The crowd listened to Paul until he said this. Then they raised their voices and shouted, 'Rid the earth of him! He's not fit to live!'
The crowd was calm until Paul said something that they did not like. They did not accept the fact that Gentiles could be children of God with the Jews and so they wanted him dead. Paul had to have known what their reaction would be but he still shared what Jesus had told him and trusted in God. We, too, will face times when people do not like what God says through us and even more in the last days.
As they were shouting and throwing off their cloaks and flinging dust into the air, the commander ordered Paul to be taken into the barracks. He directed that he be flogged and questioned in order to find out why the people were shouting at him like this.
The mob was going crazy so the commander just assumed that Paul had done something wrong and ordered that he be beaten and questioned about the matter.
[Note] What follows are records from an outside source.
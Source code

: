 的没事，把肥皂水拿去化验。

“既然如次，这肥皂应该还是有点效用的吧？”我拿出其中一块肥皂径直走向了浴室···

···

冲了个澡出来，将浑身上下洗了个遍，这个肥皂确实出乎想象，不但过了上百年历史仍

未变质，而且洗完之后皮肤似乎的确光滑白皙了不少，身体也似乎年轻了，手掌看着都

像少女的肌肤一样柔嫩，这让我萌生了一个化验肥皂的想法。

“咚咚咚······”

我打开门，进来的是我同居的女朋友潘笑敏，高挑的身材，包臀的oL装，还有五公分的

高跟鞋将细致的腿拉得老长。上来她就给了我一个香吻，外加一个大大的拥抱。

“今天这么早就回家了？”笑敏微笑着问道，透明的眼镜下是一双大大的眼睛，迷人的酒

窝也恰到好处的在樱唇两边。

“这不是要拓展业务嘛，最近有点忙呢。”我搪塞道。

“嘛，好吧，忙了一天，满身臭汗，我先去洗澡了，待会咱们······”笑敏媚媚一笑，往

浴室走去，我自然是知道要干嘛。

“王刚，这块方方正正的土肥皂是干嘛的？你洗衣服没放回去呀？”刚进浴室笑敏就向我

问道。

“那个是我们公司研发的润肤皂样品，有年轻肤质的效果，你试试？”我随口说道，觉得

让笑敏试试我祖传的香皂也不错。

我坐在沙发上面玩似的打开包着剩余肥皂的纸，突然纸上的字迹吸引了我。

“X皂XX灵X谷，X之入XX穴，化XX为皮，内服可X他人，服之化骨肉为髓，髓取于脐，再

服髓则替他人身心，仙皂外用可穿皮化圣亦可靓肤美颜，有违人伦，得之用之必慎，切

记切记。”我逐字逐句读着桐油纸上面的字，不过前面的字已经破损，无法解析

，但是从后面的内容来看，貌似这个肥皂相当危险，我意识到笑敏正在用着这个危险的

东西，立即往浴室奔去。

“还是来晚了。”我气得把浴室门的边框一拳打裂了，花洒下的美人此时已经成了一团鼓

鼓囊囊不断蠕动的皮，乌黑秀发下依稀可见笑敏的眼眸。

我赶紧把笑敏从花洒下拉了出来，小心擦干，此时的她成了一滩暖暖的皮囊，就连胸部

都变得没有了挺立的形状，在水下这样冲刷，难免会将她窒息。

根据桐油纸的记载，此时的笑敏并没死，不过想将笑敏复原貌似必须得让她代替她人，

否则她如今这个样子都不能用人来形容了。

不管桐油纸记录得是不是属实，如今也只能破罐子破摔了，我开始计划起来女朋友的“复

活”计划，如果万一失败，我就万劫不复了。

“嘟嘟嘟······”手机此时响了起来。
This may sound strange but the same type of thing happens today in many parts of the world. When some people don't like you sharing God's Word, they get a mob to try to stop it. Sometimes, this leads to false accusation and even arrest and unjust punishment as in the case of Paul here.
As they stretched him out to flog him, Paul said to the centurion standing there, 'Is it legal for you to flog a Roman citizen who hasn't been found guilty?'
The answer to Paul's question is a big no. Therefore, can you imagine what the soldier was thinking? We can take comfort in this example as we are persecuted for following Jesus Christ. Many who do so do not know that we are royalty as children of God. Imagine their reaction when our true identity in Christ is revealed.
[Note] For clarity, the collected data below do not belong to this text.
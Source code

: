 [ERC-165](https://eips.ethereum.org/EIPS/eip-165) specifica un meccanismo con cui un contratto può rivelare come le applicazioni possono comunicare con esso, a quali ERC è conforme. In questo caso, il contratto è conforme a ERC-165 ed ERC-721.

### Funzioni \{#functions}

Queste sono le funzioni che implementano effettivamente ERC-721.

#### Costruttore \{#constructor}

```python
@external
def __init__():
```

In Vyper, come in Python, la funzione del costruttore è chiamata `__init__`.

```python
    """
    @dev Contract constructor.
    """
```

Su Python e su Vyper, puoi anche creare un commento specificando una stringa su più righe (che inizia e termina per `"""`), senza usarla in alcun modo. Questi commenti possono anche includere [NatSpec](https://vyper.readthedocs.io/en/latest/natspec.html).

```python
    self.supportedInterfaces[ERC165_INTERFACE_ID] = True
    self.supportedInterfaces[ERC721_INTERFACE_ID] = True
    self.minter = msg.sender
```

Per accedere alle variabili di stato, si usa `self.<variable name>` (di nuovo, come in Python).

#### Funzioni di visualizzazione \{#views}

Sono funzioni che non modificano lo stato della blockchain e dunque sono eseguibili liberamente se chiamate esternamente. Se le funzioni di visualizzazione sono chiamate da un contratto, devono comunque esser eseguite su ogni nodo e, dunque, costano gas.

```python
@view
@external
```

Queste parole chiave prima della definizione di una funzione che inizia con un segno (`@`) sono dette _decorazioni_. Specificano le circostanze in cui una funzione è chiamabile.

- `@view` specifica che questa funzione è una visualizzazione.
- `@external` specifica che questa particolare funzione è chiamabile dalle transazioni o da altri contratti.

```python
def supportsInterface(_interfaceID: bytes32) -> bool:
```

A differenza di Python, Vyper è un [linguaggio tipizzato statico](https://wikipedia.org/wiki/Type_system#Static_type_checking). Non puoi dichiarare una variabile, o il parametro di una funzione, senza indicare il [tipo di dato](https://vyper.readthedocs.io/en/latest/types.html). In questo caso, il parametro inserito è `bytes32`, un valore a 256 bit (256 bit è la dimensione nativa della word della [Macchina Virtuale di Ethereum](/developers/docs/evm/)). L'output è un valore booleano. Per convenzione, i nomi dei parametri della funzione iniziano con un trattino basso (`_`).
When the centurion heard this, he went to the commander and reported it. 'What are you going to do?' he asked. 'This man is a Roman citizen.' The commander went to Paul and asked, 'Tell me, are you a Roman citizen?' 'Yes, I am,' he answered.
The commander questioned Paul to see if he was indeed a Roman citizen. Being a citizen brought many rights and one of them was to have a trial before being punished.
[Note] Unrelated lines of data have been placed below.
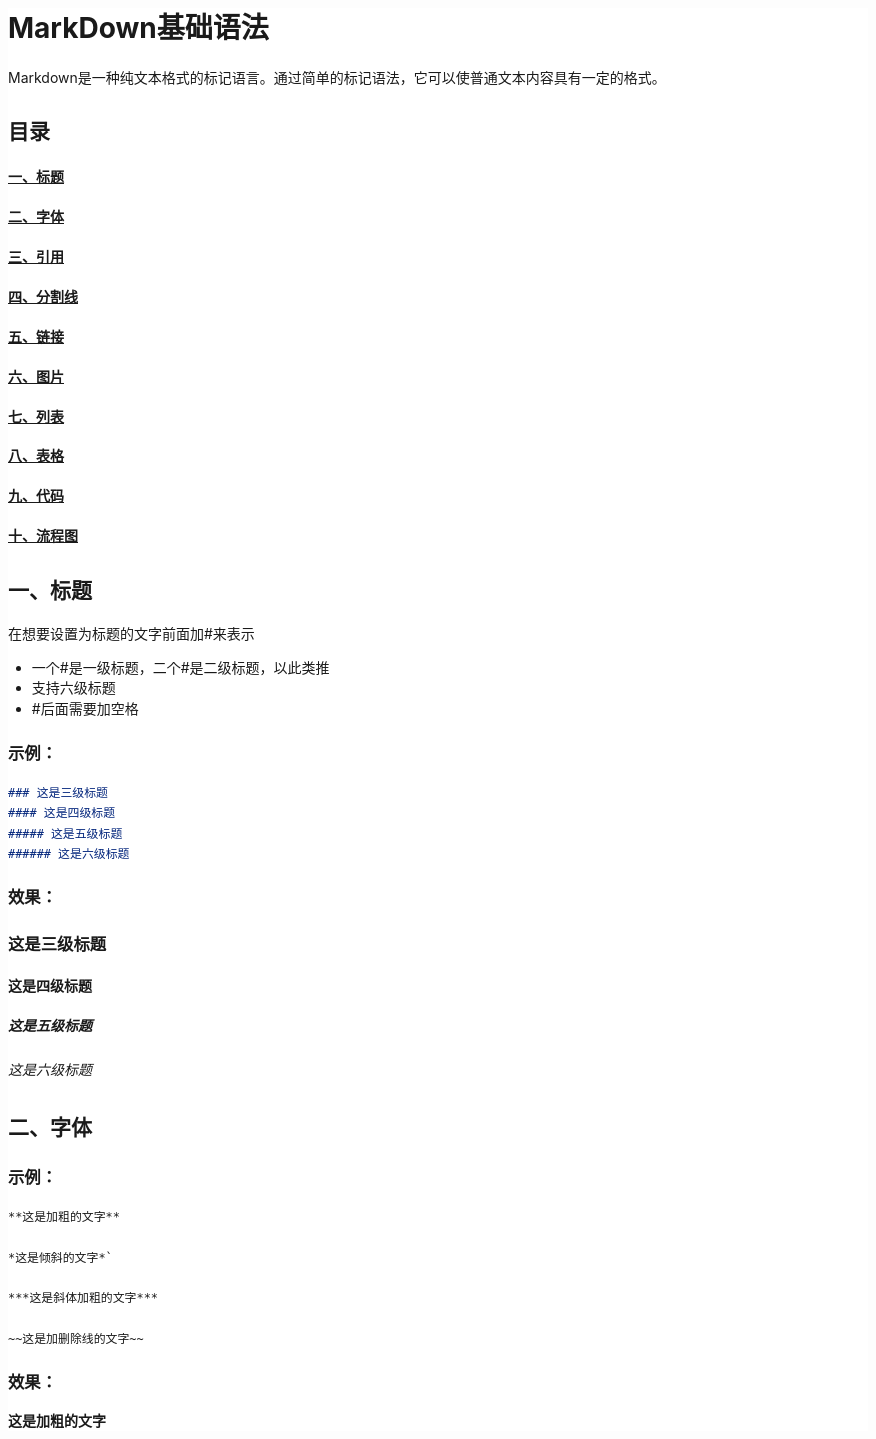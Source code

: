 # MarkDown基础语法
Markdown是一种纯文本格式的标记语言。通过简单的标记语法，它可以使普通文本内容具有一定的格式。

## 目录
#### [一、标题](##一、标题)
#### [二、字体](##二、字体)
#### [三、引用](##三、引用)
#### [四、分割线](##四、分割线)
#### [五、链接](##五、链接)
#### [六、图片](##六、图片)
#### [七、列表](##七、列表)
#### [八、表格](##八、表格)
#### [九、代码](##九、代码)
#### [十、流程图](##十、流程图)


## 一、标题
在想要设置为标题的文字前面加#来表示
- 一个#是一级标题，二个#是二级标题，以此类推
- 支持六级标题
- #后面需要加空格
### 示例：
```markdown
### 这是三级标题
#### 这是四级标题
##### 这是五级标题
###### 这是六级标题
```

### 效果：
### 这是三级标题
#### 这是四级标题
##### 这是五级标题
###### 这是六级标题

## 二、字体

### 示例：
```markdown
**这是加粗的文字**

*这是倾斜的文字*`

***这是斜体加粗的文字***

~~这是加删除线的文字~~
```
### 效果：
**这是加粗的文字**
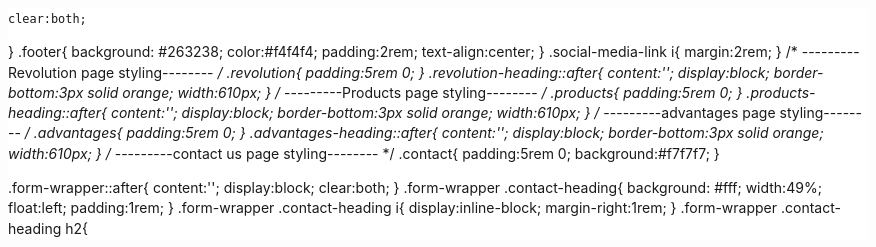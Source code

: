     clear:both;
}
.footer{
    background: #263238;
    color:#f4f4f4;
    padding:2rem;
    text-align:center;
}
.social-media-link i{
    margin:2rem;
}
/* ---------Revolution page styling-------- */
.revolution{
    padding:5rem 0;
}
.revolution-heading::after{
    content:'';
    display:block;
    border-bottom:3px solid orange;
    width:610px;
}
/* ---------Products page styling-------- */
.products{
    padding:5rem 0;
}
.products-heading::after{
    content:'';
    display:block;
    border-bottom:3px solid orange;
    width:610px;
}
/* ---------advantages page styling-------- */
.advantages{
    padding:5rem 0;
}
.advantages-heading::after{
    content:'';
    display:block;
    border-bottom:3px solid orange;
    width:610px;
}
/* ---------contact us page styling-------- */
.contact{
    padding:5rem 0;
     background:#f7f7f7;
    }
 

.form-wrapper::after{
    content:'';
    display:block;
    clear:both;
}
.form-wrapper .contact-heading{
    background: #fff;
    width:49%;
    float:left;
    padding:1rem;
}
.form-wrapper .contact-heading i{
    display:inline-block;
    margin-right:1rem;
}
.form-wrapper .contact-heading h2{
Then the commander said, 'I had to pay a big price for my citizenship.' 'But I was born a citizen,' Paul replied.
The commander had worked, saved and bought his citizenship but Paul explained to the commander that he was born a Roman citizen. This is a picture of how God has joined Jews and Gentiles into one body (see Ephesians 3).
Those who were about to question him withdrew immediately. The commander himself was alarmed when he realized that he had put Paul, a Roman citizen, in chains.
The soldiers knew that they could be in for some serious trouble for putting a Roman citizen in chains without a trial. This was an opportunity for Paul to demonstrate the love of Jesus Christ. He could have gotten really mad and raised a big fuss but he did not.
The next day, since the commander wanted to find out exactly why Paul was being accused by the Jews, he released him and ordered the chief priests and all the Sanhedrin to assemble. Then he brought Paul and had him stand before them.
Now, the commander stopped to find out the truth and so ordered Paul to stand before his accusers. You can almost feel God getting ready to use Paul here in a mighty way. Out of Paul's obedience to God comes another opportunity to testify about Jesus.